Local mode – Runs on a single machine
Hadoop mode – Runs on HDFS cluster

Example (Pig Latin Script)


-- Load data
students = LOAD 'students.txt' USING PigStorage(',') AS (name:chararray, age:int, course:chararray);

-- Filter students above 20
adults = FILTER students BY age > 20;

-- Group by course
grouped = GROUP adults BY course;

-- Count per course
result = FOREACH grouped GENERATE group, COUNT(adults);

-- Store result
STORE result INTO 'output';

Real-Life Example: Processing website logs to find daily visitors or filtering users by age.

Apache Hive

Hive is a data warehouse framework on Hadoop that allows SQL-like queries on large data stored in HDFS.

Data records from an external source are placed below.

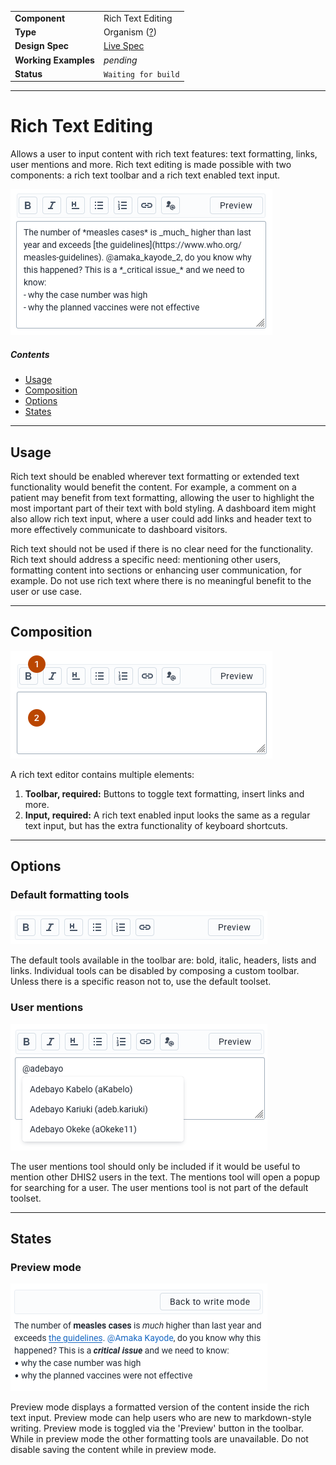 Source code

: |                      |                                                              |
| -------------------- | ------------------------------------------------------------ |
| **Component**        | Rich Text Editing                                            |
| **Type**             | Organism ([?](http://atomicdesign.bradfrost.com/chapter-2/)) |
| **Design Spec**      | [Live Spec](https://sleepy-yalow-3c0c76.netlify.com/)        |
| **Working Examples** | _pending_                                                    |
| **Status**           | `Waiting for build`                                          |

---

# Rich Text Editing

Allows a user to input content with rich text features: text formatting, links, user mentions and more. Rich text editing is made possible with two components: a rich text toolbar and a rich text enabled text input.

![](../images/rich-text.png)

##### Contents

-   [Usage](#usage)
-   [Composition](#composition)
-   [Options](#options)
-   [States](#states)
<!-- - [Examples in use](#examples-in-use) -->

---

## Usage

Rich text should be enabled wherever text formatting or extended text functionality would benefit the content. For example, a comment on a patient may benefit from text formatting, allowing the user to highlight the most important part of their text with bold styling. A dashboard item might also allow rich text input, where a user could add links and header text to more effectively communicate to dashboard visitors.

Rich text should not be used if there is no clear need for the functionality. Rich text should address a specific need: mentioning other users, formatting content into sections or enhancing user communication, for example. Do not use rich text where there is no meaningful benefit to the user or use case.

---

## Composition

![](../images/rt-composition.png)

A rich text editor contains multiple elements:

1. **Toolbar, required:** Buttons to toggle text formatting, insert links and more.
2. **Input, required:** A rich text enabled input looks the same as a regular text input, but has the extra functionality of keyboard shortcuts.

---

## Options

### Default formatting tools

![](../images/rt-tools.png)

The default tools available in the toolbar are: bold, italic, headers, lists and links. Individual tools can be disabled by composing a custom toolbar. Unless there is a specific reason not to, use the default toolset.

### User mentions

![](../images/rt-mentions.png)

The user mentions tool should only be included if it would be useful to mention other DHIS2 users in the text. The mentions tool will open a popup for searching for a user. The user mentions tool is not part of the default toolset.

---

## States

### Preview mode

![](../images/rt-preview.png)

Preview mode displays a formatted version of the content inside the rich text input. Preview mode can help users who are new to markdown-style writing. Preview mode is toggled via the 'Preview' button in the toolbar. While in preview mode the other formatting tools are unavailable. Do not disable saving the content while in preview mode.

<!-- --- -->

<!-- ## Examples in use -->

<!-- ![](../images/-example.png) -->

<!-- *~explain why this was the right component to use in this use case~* -->
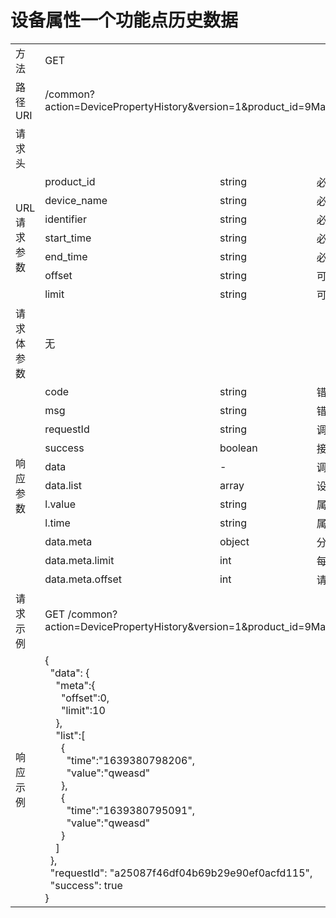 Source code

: # **设备属性一个功能点历史数据**  

<table style="text-align: left">

<tr><td >方法</td><td colspan="4">GET</td></tr>
<tr><td>路径URI</td><td colspan="4">/common?action=DevicePropertyHistory&version=1&product_id=9MaNe52pNO&device_name=no001&identifier=fan&start_time=1615342778414&end_time=1615342898096
</td></tr>
<tr><td>请求头</td><td colspan="4"></td></tr>

<tr><td rowspan="7">URL请求参数</td><td>product_id</td><td>string</td><td>必填</td><td>产品id</td></tr>
<tr><td>device_name</td><td>string</td><td>必填</td><td>设备名称</td></tr>
<tr><td>identifier</td><td>string</td><td>必填</td><td>属性功能点标识</td></tr>
<tr><td>start_time</td><td>string</td><td>必填</td><td>查询起始时间，毫秒时间戳</td></tr>
<tr><td>end_time</td><td>string</td><td>必填</td><td>查询结束时间，毫秒时间戳</td></tr>
<tr><td>offset</td><td>string</td><td>可选</td><td>请求起始位置，默认0</td></tr>
<tr><td>limit</td><td>string</td><td>可选</td><td>每次请求记录数，默认10, 范围[1, 100]</td></tr>

<tr><td>请求体参数</td><td colspan="4">无</td></tr>

<tr><td rowspan="11">响应参数</td><td>code</td><td>string</td><td colspan="2">错误码，code为“0”代表请求成功</td></tr>
<tr><td>msg</td><td>string</td><td colspan="2">错误消息</td></tr>
<tr><td>requestId</td><td>string</td><td colspan="2">调用API时生成的请求标识</td></tr>
<tr><td>success</td><td>boolean</td><td colspan="2">接口是否调用成功</td></tr>
<tr><td>data</td><td>-</td><td colspan="2">调用成功时，返回的业务数据</td></tr>

<tr><td>data.list</td><td>array</td><td colspan="2">设备属性记录集合，如下的l表示 list 数组的单个对象标识</td></tr>
<tr><td>l.value</td><td>string</td><td colspan="2">属性功能点上报值</td></tr>
<tr><td>l.time</td><td>string</td><td colspan="2">属性功能点上报时间</td></tr>
<tr><td>data.meta</td><td>object</td><td colspan="2">分页信息</td></tr>
<tr><td>data.meta.limit</td><td>int</td><td colspan="2">每次请求记录数</td></tr>
<tr><td>data.meta.offset</td><td>int</td><td colspan="2">请求记录起始位置</td></tr>


<tr><td>请求示例</td><td colspan="4">GET /common?action=DevicePropertyHistory&version=1&product_id=9MaNe52pNO&device_name=no001&identifier=fan&start_time=1615342778414&end_time=1615342898096
</td></tr>
<tr><td>响应示例</td>
<td colspan="4">
    {   <br>
        &nbsp;&nbsp;"data": {   <br>
            &nbsp;&nbsp;&nbsp;&nbsp;"meta":{    <br>
                &nbsp;&nbsp;&nbsp;&nbsp;&nbsp;&nbsp;"offset":0, <br>
                &nbsp;&nbsp;&nbsp;&nbsp;&nbsp;&nbsp;"limit":10  <br>
            &nbsp;&nbsp;&nbsp;&nbsp;},  <br>
            &nbsp;&nbsp;&nbsp;&nbsp;"list":[    <br>
                &nbsp;&nbsp;&nbsp;&nbsp;&nbsp;&nbsp;{   <br>
                    &nbsp;&nbsp;&nbsp;&nbsp;&nbsp;&nbsp;&nbsp;&nbsp;"time":"1639380798206", <br>
                    &nbsp;&nbsp;&nbsp;&nbsp;&nbsp;&nbsp;&nbsp;&nbsp;"value":"qweasd"    <br>
                &nbsp;&nbsp;&nbsp;&nbsp;&nbsp;&nbsp;},  <br>
                &nbsp;&nbsp;&nbsp;&nbsp;&nbsp;&nbsp;{   <br>
                    &nbsp;&nbsp;&nbsp;&nbsp;&nbsp;&nbsp;&nbsp;&nbsp;"time":"1639380795091", <br>
                    &nbsp;&nbsp;&nbsp;&nbsp;&nbsp;&nbsp;&nbsp;&nbsp;"value":"qweasd"    <br>
                &nbsp;&nbsp;&nbsp;&nbsp;&nbsp;&nbsp;}   <br>
            &nbsp;&nbsp;&nbsp;&nbsp;]       <br>
        &nbsp;&nbsp;},  <br>
        &nbsp;&nbsp;"requestId": "a25087f46df04b69b29e90ef0acfd115",    <br>
        &nbsp;&nbsp;"success": true <br>
    }

</td>
</tr>

</table>
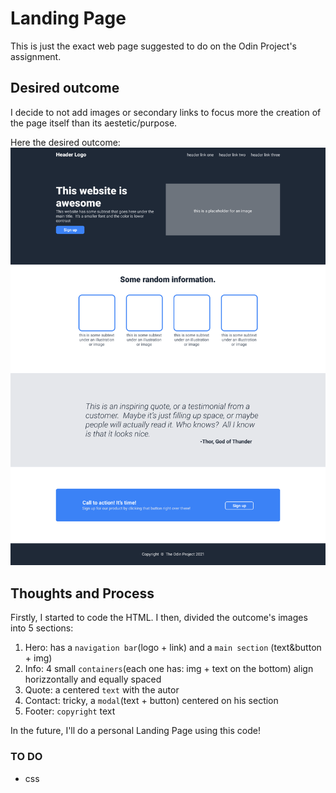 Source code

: # Landing Page
This is just the exact web page suggested to do on the Odin Project's assignment.


## Desired outcome
I decide to not add images or secondary links to focus more the creation of the page itself than its aestetic/purpose. 

Here the desired outcome:
![desired outcome](./desired-outcome.png)


## Thoughts and Process
Firstly, I started to code the HTML. I then, divided the outcome's images into 5 sections:
1. Hero: has a `navigation bar`(logo + link) and a `main section` (text&button + img) 
2. Info: 4 small `containers`(each one has: img + text on the bottom) align horizzontally and equally spaced
3. Quote: a centered `text` with the autor
4. Contact: tricky, a `modal`(text + button) centered on his section
5. Footer: `copyright` text 

In the future, I'll do a personal Landing Page using this code!


### TO DO
- css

Uses HiveQL (SQL-like language)
Converts queries to MapReduce, Tez, or Spark jobs

Key Features

Feature	Description
Query Language	HiveQL (SQL-like)
Storage	HDFS or HBase
Schema	Defined on read (flexible)
Partitioning	Splits tables into partitions for faster queries
Indexing	Improves query speed

Hive Example


-- Create table
CREATE TABLE students (name STRING, age INT, course STRING)
ROW FORMAT DELIMITED
FIELDS TERMINATED BY ',';

-- Load data
LOAD DATA INPATH '/user/hadoop/students.txt' INTO TABLE students;

-- Query data
SELECT course, COUNT(*) FROM students GROUP BY course;

Real-Life Example: Analyzing sales data to calculate total sales per region.

Apache HBase

HBase is a NoSQL column-oriented database built on HDFS for real-time access to large datasets.

Works like Google Bigtable
Best for sparse data and random reads/writes

Key Features

Feature	Description
Column-Oriented	Stores data in column families
Scalable	Handles petabytes of data
Real-Time	Fast read/write operations
Integration	Works with Hive, Pig, Spark

HBase Concepts

Term	Meaning
Table	Collection of column families
Row	Unique row key
Column Family	Group of related columns
Cell	Intersection of row and column (stores value)

HBase Example (CLI Commands)


-- Create table
create 'students', 'info'

-- Insert data
put 'students', 'row1', 'info:name', 'Jay'
put 'students', 'row1', 'info:age', '24'

-- Retrieve data
get 'students', 'row1'

-- Scan table
scan 'students'

Real-Life Example: Storing user profiles for social media platforms with fast read/write access.

Comparison: Pig vs Hive vs HBase

Feature	Pig	Hive	HBase
Language	Pig Latin	SQL-like (HiveQL)	Column-based NoSQL
Use Case	ETL, Data Transformation	Data Analysis & Reporting	Real-time random access
Execution	MapReduce	MapReduce/Tez/Spark	HDFS-backed
Ease of Use	Medium	Easy (SQL knowledge)	Medium (NoSQL knowledge)
Real-Time	No	No	Yes

Applications on Big Data

Framework	Application Example
Pig	Cleaning and transforming log files
Hive	Sales reports, trend analysis using SQL
HBase	Real-time recommendation system, user profile storage

Exam-Ready Short Notes

Pig – ETL tool, Pig Latin script, converts to MapReduce
Hive – SQL-like querying on HDFS, uses HiveQL
HBase – Column-oriented NoSQL, real-time access
Pig vs Hive – Pig for data processing, Hive for data querying
HBase vs Hive – HBase for random reads/writes, Hive for batch queries

Pig

Apache Pig is a high-level platform used to process large datasets in Hadoop.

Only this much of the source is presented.